All popular roleplaying games are combat-oriented, with the one exception of Call of Cthulhu, which is investigation-oriented. The White Wolf games pretend to be roleplay-oriented while in reality providing the killing and level-up action that people enjoy so much.

And how on earth could any rpg remove 'any true freedom beyond which mook to smite'? Even FATAL doesn't do that.
 

Jedi_Solo said:
Why?

The above statement comes across (to me) as saying that the rule/mechanic/theory is off limits simply because it is from a video game. Other have stated that opinion out right in other threads and I don't get it.

If something is in a video game and "Is Good" (whatever that thing may be and whatever qualifies to be 'good' to you) why can't it be pulled into a tabletop game?

I'm not saying it can NEVER happen, but in most cases it shouldn't. Video games are a completely different animal. They are meant to provide almost the exact same play experience to everyone who plays them - same possibilities, same amount of buttons pressed more or less, same "fun factor" in all situations. They are automated systems meant to be run without the guiding hand of a DM to make things work correctly. They are designed to restrict players to doing only things that the system wants them to do - free thought outside of that system is discouraged, and often punished as "cheating". They're designed to have a clear progression from a starting point to an ending point, with very clear expectations of exactly what every player is capable of at every level of play.

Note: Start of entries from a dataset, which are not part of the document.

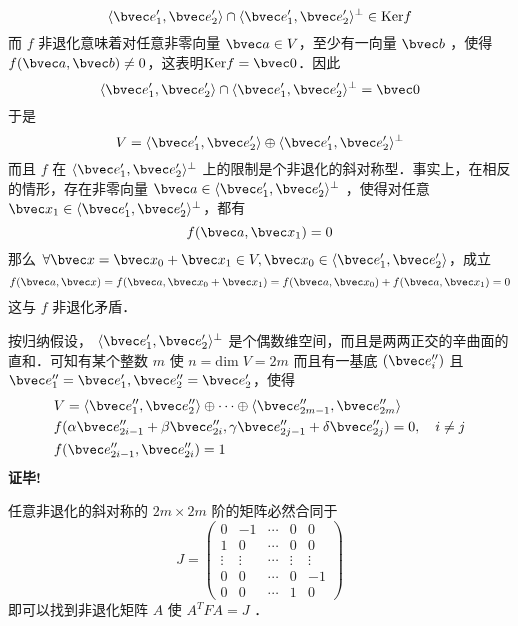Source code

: \begin{equation}
\langle\bvec e'_1,\bvec e'_2\rangle\cap\langle\bvec e'_1,\bvec e'_2\rangle^{\perp}\in \mathrm{Ker} f
\end{equation}
而 $f$ 非退化意味着对任意非零向量 $\bvec a\in V$，至少有一向量 $\bvec b$ ，使得 $f(\bvec a,\bvec b)\neq0$，这表明$\mathrm{Ker} f=\bvec 0$．因此
\begin{equation}
\langle\bvec e'_1,\bvec e'_2\rangle\cap\langle\bvec e'_1,\bvec e'_2\rangle^{\perp}=\bvec 0
\end{equation}
于是
\begin{equation}
V=\langle\bvec e'_1,\bvec e'_2\rangle\oplus\langle\bvec e'_1,\bvec e'_2\rangle^{\perp}
\end{equation}
而且 $f$ 在 $\langle\bvec e'_1,\bvec e'_2\rangle^{\perp}$ 上的限制是个非退化的斜对称型．事实上，在相反的情形，存在非零向量 $\bvec a\in \langle\bvec e'_1,\bvec e'_2\rangle^{\perp}$ ，使得对任意 $\bvec x_1\in\langle\bvec e'_1,\bvec e'_2\rangle^{\perp}$，都有
\begin{equation}
f(\bvec a,\bvec x_1)=0
\end{equation}
那么 $\forall \bvec x=\bvec x_0+\bvec x_1\in V,\bvec x_0\in\langle\bvec e'_1,\bvec e'_2\rangle$，成立
\begin{equation}
f(\bvec a,\bvec x)=f(\bvec a,\bvec x_0+\bvec x_1)=f(\bvec a,\bvec x_0)+f(\bvec a,\bvec x_1)=0
\end{equation}
这与 $f$ 非退化矛盾．

按归纳假设， $\langle\bvec e'_1,\bvec e'_2\rangle^{\perp}$ 是个偶数维空间，而且是两两正交的辛曲面的直和．可知有某个整数 $m$ 使 $n=\mathrm{dim}\;V=2m$ 而且有一基底 $(\bvec e_i'')$ 且 $\bvec e''_1=\bvec e'_1,\bvec e''_2=\bvec e'_2$，使得
\begin{equation}
 \begin{aligned}
 &V=\langle\bvec e''_1,\bvec e''_2\rangle\oplus\cdots\oplus\langle\bvec e''_{2m-1},\bvec e''_{2m}\rangle\\
&f(\alpha\bvec e''_{2i-1}+\beta\bvec e''_{2i},\gamma\bvec e''_{2j-1}+\delta\bvec e''_{2j})=0,\quad i\neq j\\
 &f(\bvec e''_{2i-1},\bvec e''_{2i})=1
 \end{aligned}
 \end{equation}
 \textbf{证毕!}
 \begin{corollary}{}
 任意非退化的斜对称的 $2m\times2m$ 阶的矩阵必然合同于
 \begin{equation}
 J=\begin{pmatrix}
 0&-1&\cdots&0&0\\
 1&0&\cdots&0&0\\
 \vdots&\vdots&\cdots&\vdots&\vdots\\
 0&0&\cdots&0&-1\\
 0&0&\cdots&1&0
 \end{pmatrix}
 \end{equation}
 即可以找到非退化矩阵 $A$ 使 $A^{T}FA=J$ ．
 \end{corollary}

Or, lets put this another way: You're fine with the inclusion of agro mechanics. Ok. What if 5E assumes "resurrection points" in the world where your character comes back to life after death? What if, beyond stat blocks, in 5E monster fights are scripted events that tell the DM exactly what the monster does on every round of the encounter? I don't care, pick a mechanic. There are plenty of mechanics that you probably wouldn't want in a game, right? Because they would feel like a video game to you, not a fun, 'realistic' world. I, and others like me, think 4E has crossed that threshold already. You, and others like you, think it hasn't - but you probably agree that threshold exists somewhere, right?
 

Tsyr said:
2) I think the powers system draws a lot of these complaints. "More Abilities = More Fun" seems to be the growing trend in MMOs... Fighters in early MMOs were like fighters in past versions of DnD. They hit stuff with sharp things. Now fighters in current MMOS don't hit things with sharp stuff, they perform "Dance of the Seven Blades" or "Lunging Doomsday Thrust". The focus on the "class role" seems to be kind of the same thing.
Ah, so you use 'videogame-y' to mean 'anime'.
 

TimeOut said:
It is not the opinion that there are similarities, it is how many people have chosen to present their opinion.


Yes, how dare they!

There's an old saying that goes something like 'If one man calls you a horse, that man is a fool. If ten men call you a horse, buy yourself a saddle.'

It is time, methinks, D&D buys itself a saddle.